Und das lebendige Lehramt der Kirche bestätigt diese Wahrheit. Der große Papst Pius XI. hat in einer Enzyklika aus dem Jahre 1928 geschrieben: „An diesem geheimnisvollen Priestertum und an der Aufgabe, genugzutun und zu opfern, haben nicht nur die Anteil, deren unser Hoherpriester Jesus Christus sich bedient, um die makellose Opfergabe vom Aufgang der Sonne bis zum Niedergang an allen Orten dem göttlichen Namen darzubringen, sondern auch das ganze Christenvolk, das vom Apostelfürsten mit Recht ein auserwähltes Geschlecht, ein königliches Priestertum genannt wird.“ Also auch das lebendige Lehramt unserer Zeit tritt in die Fußstapfen des Neuen Testamentes und der Kirchenväter und bezeugt den priesterlichen Charakter des gesamten Gottesvolkes. Das jüngste Zeugnis für diese Wahrheit ist das Zweite Vatikanische Konzil, das in der berühmten Konstitution über die Kirche sagt: „Alle Christgläubigen sind durch die Taufe Christus einverleibt, zum Volk Gottes gemacht und des priesterlichen, prophetischen und königlichen Amtes Christi auf ihre Weise teilhaftig“ – alle sind des priesterlichen, des prophetischen und königlichen Amtes Christi auf ihre Weise teilhaftig –, „und sie üben zu ihrem Teil die Sendung des ganzen christlichen Volkes in der Kirche und in der Welt aus.“

Die gläubigen Theologen haben nun diese Wahrheiten in Begriffe zu fassen versucht und zu zeigen unternommen, wieso alle Gläubigen im echten und nicht bloß im bildlichen Sinne priesterlichen Charakter haben. Sie sind erstens von Gott auserwählt und berufen, sie sind zweitens in besonderer Weise Gott übereignet, sie haben drittens eine eigene Weihe oder Heiligung empfangen, und sie haben viertens die Befähigung, Gott zu nahen und ihm Gaben darzubringen.

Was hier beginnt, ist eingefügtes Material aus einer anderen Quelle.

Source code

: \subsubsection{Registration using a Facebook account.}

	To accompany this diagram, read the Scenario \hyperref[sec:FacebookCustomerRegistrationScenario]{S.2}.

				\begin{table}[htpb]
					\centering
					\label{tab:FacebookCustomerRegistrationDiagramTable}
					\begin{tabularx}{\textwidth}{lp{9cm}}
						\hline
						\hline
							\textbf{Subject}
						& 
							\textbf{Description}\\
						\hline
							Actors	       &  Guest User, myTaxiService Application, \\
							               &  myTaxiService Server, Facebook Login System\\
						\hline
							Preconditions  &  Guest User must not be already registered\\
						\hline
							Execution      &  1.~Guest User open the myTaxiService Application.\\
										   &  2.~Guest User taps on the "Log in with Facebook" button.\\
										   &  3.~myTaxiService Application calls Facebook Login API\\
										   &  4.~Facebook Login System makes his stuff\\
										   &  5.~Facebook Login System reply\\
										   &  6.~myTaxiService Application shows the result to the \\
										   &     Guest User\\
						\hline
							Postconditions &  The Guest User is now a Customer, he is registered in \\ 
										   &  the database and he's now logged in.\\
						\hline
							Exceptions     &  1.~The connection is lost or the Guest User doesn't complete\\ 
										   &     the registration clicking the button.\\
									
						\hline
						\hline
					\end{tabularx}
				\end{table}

Bei diesen Ausführungen ist vielleicht dem einen oder anderen von Ihnen der Gedanke gekommen: Wenn dieses allgemeine Priestertum eine Wirklichkeit ist und nicht bloß eine bildliche Redeweise, tritt man damit nicht dem besonderen Priestertum zu nahe? Wie ist denn das im Verhältnis des besonderen Priestertums zum allgemeinen Priestertum und umgekehrt? Tatsächlich hat es im Laufe der Kirchengeschichte Irrlehrer gegeben, welche das besondere Priestertum verneinten und nur das allgemeine Priestertum gelten ließen. Ich erwähne die Waldenser, die im 12./ 13. Jahrhundert eine eigene Religionsgemeinschaft aufbauten. Ich erwähne vor allem Martin Luther. Er hat das besondere Priestertum verworfen und nur das allgemeine Priestertum gelten lassen. In einem seiner Texte sagt er: „Alles, was aus der Taufe gekrochen ist, mag sich rühmen, daß es zum Priester, zum Bischof, zum Papst geweiht sei.“ Das ist eine glatte und runde Leugnung des besonderes Priestertums.

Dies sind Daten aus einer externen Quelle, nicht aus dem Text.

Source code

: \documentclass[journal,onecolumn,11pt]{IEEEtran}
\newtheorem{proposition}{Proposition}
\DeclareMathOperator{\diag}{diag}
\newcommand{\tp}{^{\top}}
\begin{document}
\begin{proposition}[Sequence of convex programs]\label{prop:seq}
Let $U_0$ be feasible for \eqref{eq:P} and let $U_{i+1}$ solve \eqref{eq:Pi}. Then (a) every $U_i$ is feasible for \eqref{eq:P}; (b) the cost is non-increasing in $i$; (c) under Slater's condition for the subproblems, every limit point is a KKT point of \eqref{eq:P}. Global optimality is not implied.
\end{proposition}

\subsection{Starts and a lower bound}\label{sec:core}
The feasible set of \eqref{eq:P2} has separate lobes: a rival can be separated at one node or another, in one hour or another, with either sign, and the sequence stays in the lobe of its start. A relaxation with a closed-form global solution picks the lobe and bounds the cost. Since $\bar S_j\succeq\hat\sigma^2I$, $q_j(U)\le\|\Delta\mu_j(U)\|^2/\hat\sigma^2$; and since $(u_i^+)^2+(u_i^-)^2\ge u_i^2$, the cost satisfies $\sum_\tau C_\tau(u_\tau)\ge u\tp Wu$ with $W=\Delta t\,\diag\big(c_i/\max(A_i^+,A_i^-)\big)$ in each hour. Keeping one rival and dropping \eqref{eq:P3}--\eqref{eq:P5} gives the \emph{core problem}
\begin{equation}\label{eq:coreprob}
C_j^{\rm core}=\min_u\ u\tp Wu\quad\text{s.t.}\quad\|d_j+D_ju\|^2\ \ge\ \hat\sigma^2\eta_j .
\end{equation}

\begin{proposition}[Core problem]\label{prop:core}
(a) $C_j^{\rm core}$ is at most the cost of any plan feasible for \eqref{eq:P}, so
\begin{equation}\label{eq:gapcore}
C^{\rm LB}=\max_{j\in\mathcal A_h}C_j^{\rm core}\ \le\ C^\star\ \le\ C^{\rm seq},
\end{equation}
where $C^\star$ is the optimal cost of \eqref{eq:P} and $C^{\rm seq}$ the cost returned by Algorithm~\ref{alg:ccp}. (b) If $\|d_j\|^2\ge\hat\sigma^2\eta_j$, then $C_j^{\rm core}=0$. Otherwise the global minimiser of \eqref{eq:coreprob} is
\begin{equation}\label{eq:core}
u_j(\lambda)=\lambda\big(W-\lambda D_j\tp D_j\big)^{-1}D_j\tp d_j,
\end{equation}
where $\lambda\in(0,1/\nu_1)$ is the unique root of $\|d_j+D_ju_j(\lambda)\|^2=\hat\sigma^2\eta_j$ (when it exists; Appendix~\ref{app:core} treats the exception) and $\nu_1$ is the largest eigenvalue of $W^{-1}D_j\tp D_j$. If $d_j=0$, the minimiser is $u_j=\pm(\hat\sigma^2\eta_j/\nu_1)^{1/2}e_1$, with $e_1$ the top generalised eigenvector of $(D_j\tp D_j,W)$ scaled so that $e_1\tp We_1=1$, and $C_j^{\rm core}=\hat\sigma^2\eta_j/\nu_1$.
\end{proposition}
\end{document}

Wir haben also jetzt die Aufgabe, das Verhältnis des allgemeinen zum besonderen Priestertum darzustellen. Dazu ist zu sagen, daß erstens das allgemeine Priestertum dem besonderen Priestertum nicht zu nahe tritt. Denn das besondere Priestertum hat eben von Gott, von Christus besondere Aufgaben empfangen. Ihm ist beispielsweise die Feier des Meßopfers anvertraut, und darin ist der Priester unvertretbar. Kein durch die Taufe in das allgemeine Priestertum Eingetretener ist fähig, die Gaben durch den Heiligen Geist zu wandeln, wie es der geweihte Priester ist. Allgemeines Priestertum und Amtspriestertum sind, wie das Zweite Vatikanische Konzil sagt, „dem Wesen nach“ verschieden. „Das allgemeine Priestertum der Gläubigen und das Priestertum des hierarchischen Dienstes unterscheiden sich dem Wesen und nicht bloß dem Grade nach.“ Sie sind also nicht nur bestimmte Stufen innerhalb ein und desselben Priestertums, nein, es sind ganz andere Priestertümer.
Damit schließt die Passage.